The jihadi sisterhood: meet the new breed of Islamist fanatics

‘Does the pin make me go ?’ Like most 16-year-old British schoolgirls, Safaa Boular was adept at using emojis. She wanted to ask her online mentor if, when she detonated a bomb belt, she could be sure of killing both herself and her target. Safaa was a fast learner and, before too long, was planning to involve her older sister and her mother in an attack on the British Museum, among other targets. So when she was found guilty this week at the Old Bailey, it confirmed the latest British jihad innovation: our first all-female terror cell.

For those who have been involved in profiling terrorists (a job I used to do) it has all become a little more complicated. We’re used to hearing about naive girls being groomed by jihadists and going off to join them abroad in the role of the supportive, nurturing wife. It’s a story that has captured the imagination of novelists and filmmakers. The reality, however, is often far more brutal…

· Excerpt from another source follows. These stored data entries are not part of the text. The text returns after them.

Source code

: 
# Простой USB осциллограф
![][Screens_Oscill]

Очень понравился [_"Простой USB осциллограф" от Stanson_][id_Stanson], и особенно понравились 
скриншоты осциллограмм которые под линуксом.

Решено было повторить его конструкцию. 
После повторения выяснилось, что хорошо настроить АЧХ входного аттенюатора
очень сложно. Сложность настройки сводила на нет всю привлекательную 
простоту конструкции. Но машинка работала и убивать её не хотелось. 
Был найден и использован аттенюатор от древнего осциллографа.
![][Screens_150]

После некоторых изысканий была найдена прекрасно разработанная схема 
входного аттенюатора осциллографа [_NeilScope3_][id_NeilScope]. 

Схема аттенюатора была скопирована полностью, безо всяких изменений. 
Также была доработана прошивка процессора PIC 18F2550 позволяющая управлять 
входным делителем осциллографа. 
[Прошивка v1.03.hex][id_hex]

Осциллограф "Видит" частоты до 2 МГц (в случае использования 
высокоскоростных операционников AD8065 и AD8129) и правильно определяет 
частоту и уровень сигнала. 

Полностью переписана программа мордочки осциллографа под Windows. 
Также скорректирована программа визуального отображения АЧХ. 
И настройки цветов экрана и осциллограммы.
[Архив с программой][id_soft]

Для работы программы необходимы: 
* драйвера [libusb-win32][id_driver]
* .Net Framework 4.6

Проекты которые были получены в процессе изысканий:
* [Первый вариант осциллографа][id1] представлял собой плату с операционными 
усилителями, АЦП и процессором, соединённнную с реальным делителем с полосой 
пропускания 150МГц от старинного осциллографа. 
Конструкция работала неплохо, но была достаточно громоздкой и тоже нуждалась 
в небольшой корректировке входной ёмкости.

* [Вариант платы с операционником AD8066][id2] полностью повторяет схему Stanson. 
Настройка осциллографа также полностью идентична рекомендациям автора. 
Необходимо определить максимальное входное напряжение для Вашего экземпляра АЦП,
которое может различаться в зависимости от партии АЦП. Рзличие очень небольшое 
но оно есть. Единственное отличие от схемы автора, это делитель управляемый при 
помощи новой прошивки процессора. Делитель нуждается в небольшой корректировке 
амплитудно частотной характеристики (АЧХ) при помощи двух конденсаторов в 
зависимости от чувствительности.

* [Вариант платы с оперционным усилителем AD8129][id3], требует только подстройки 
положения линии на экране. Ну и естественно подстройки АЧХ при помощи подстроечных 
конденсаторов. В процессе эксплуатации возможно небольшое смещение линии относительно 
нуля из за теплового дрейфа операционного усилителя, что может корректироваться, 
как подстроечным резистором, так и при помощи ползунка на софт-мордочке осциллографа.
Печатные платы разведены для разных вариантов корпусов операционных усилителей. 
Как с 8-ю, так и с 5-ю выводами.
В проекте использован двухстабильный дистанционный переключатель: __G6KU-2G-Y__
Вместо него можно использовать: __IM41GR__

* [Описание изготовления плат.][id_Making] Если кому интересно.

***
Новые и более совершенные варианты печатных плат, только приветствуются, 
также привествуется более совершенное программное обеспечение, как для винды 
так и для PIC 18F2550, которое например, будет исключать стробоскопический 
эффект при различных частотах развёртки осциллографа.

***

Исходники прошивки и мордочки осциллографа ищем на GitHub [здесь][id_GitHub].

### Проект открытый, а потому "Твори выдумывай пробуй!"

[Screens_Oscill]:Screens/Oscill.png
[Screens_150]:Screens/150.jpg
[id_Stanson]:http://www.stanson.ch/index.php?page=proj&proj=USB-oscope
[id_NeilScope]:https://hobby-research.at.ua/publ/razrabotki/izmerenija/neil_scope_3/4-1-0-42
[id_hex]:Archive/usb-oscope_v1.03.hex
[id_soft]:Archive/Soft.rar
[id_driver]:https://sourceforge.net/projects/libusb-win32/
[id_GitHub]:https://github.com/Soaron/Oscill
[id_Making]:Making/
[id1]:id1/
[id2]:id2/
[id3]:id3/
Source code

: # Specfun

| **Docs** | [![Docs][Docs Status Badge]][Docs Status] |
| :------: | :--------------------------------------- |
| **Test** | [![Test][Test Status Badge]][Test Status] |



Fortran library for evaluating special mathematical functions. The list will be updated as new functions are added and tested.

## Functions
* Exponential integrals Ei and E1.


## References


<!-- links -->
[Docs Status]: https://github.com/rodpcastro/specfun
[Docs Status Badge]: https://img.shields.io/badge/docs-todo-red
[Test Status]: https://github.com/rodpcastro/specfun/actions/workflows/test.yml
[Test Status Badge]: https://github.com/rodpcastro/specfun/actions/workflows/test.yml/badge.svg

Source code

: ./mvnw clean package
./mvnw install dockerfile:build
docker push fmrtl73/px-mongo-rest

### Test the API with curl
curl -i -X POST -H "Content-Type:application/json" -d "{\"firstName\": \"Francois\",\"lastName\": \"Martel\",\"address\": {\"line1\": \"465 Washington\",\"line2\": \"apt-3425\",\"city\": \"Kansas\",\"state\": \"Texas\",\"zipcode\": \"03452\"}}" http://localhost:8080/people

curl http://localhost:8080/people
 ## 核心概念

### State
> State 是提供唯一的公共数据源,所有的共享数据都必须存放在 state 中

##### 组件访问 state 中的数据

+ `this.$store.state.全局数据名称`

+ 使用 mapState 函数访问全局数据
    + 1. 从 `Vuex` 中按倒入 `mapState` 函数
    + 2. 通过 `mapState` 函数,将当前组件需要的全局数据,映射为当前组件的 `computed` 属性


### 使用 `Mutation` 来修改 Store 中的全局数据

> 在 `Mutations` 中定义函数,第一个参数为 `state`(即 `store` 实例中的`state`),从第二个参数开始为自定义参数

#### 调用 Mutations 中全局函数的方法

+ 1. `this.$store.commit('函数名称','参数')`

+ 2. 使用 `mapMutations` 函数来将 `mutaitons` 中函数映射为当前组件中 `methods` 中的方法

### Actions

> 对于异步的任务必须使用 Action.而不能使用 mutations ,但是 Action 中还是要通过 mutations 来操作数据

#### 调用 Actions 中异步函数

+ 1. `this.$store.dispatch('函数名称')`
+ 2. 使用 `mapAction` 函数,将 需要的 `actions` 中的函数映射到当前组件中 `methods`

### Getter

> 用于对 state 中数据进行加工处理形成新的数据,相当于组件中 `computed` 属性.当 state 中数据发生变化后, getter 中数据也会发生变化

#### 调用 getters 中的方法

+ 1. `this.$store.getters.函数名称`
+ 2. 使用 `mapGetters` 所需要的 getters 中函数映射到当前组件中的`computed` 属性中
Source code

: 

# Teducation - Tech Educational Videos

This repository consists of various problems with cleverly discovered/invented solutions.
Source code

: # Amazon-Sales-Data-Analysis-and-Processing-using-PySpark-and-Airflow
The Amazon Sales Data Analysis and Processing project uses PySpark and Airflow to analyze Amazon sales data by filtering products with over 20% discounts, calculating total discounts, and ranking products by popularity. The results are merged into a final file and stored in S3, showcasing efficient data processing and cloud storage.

The number of women deployed as suicide bombers in Iraq has raised questions about whether the Islamic State has dropped its prohibition on women in combat. Prior to the announcement of its ‘caliphate’, only a handful of women had been convicted in Britain for Islamist terrorism — and most of those were helping family members. By 2015, female arrests for terrorism had doubled and the Bethnal Green schoolgirls who left for Syria were part of an unprecedented influx of women and girls travelling to the warzone. Today, women account for one in six terrorism arrests and one in five referrals to the UK government counter-radicalisation programme, known as Prevent.